◆ Directions for this task: Write out again, exactly, the lines below starting at the one with "ACT OF 1992" and ending at the one with "WANT SEND TWICE".

◆ Provided data:
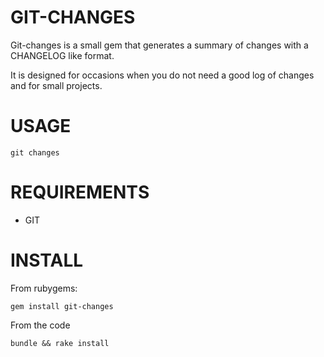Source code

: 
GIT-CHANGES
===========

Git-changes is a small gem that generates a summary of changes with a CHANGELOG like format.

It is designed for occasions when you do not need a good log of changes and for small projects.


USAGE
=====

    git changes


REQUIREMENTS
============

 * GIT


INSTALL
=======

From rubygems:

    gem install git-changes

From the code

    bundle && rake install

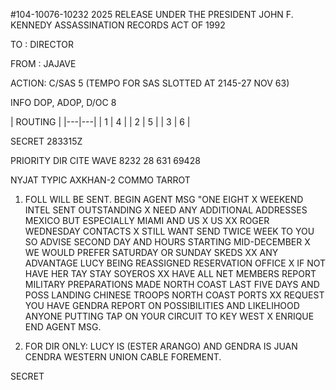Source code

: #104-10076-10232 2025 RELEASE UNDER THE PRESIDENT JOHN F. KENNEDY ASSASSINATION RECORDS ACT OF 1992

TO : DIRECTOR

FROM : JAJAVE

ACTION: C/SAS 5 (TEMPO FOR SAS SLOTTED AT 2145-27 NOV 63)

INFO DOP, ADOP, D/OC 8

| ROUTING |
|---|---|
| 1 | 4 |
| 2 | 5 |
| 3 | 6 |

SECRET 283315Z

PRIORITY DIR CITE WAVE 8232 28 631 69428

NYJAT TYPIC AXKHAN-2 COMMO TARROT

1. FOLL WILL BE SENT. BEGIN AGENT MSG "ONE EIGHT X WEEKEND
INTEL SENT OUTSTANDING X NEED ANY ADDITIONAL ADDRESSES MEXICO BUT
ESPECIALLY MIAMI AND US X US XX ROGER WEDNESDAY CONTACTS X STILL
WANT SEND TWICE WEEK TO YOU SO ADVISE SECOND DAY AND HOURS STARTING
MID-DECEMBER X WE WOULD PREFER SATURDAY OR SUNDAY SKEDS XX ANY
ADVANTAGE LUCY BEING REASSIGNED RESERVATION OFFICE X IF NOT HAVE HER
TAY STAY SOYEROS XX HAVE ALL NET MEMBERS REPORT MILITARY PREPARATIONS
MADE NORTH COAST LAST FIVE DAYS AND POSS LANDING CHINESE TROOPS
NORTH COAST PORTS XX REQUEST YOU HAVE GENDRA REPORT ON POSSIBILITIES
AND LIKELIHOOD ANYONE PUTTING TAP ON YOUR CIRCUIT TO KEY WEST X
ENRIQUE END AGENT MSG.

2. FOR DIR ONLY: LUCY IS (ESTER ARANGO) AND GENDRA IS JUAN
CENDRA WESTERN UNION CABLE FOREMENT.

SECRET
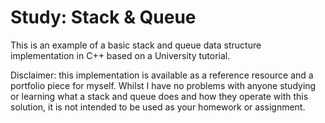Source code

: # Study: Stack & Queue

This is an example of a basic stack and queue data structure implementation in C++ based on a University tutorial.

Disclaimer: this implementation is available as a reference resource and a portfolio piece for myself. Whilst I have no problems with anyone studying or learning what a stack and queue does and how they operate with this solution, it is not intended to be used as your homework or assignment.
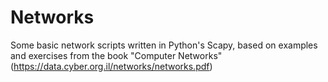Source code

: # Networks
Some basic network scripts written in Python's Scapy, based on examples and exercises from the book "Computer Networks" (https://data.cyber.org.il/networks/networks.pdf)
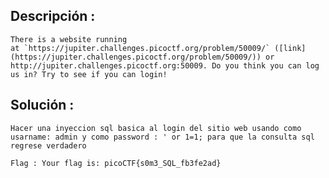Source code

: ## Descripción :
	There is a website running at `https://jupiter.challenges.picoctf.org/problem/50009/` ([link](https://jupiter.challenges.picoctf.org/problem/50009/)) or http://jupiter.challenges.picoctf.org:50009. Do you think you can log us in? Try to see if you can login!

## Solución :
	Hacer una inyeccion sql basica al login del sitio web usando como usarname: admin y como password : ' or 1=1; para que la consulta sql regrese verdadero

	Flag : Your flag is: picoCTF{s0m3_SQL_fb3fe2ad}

◆ Completed exercise:
: #104-10076-10232 2025 RELEASE UNDER THE PRESIDENT JOHN F. KENNEDY ASSASSINATION RECORDS ACT OF 1992

TO : DIRECTOR

FROM : JAJAVE

ACTION: C/SAS 5 (TEMPO FOR SAS SLOTTED AT 2145-27 NOV 63)

INFO DOP, ADOP, D/OC 8

| ROUTING |
|---|---|
| 1 | 4 |
| 2 | 5 |
| 3 | 6 |

SECRET 283315Z

PRIORITY DIR CITE WAVE 8232 28 631 69428

NYJAT TYPIC AXKHAN-2 COMMO TARROT

1. FOLL WILL BE SENT. BEGIN AGENT MSG "ONE EIGHT X WEEKEND
INTEL SENT OUTSTANDING X NEED ANY ADDITIONAL ADDRESSES MEXICO BUT
ESPECIALLY MIAMI AND US X US XX ROGER WEDNESDAY CONTACTS X STILL
WANT SEND TWICE WEEK TO YOU SO ADVISE SECOND DAY AND HOURS STARTING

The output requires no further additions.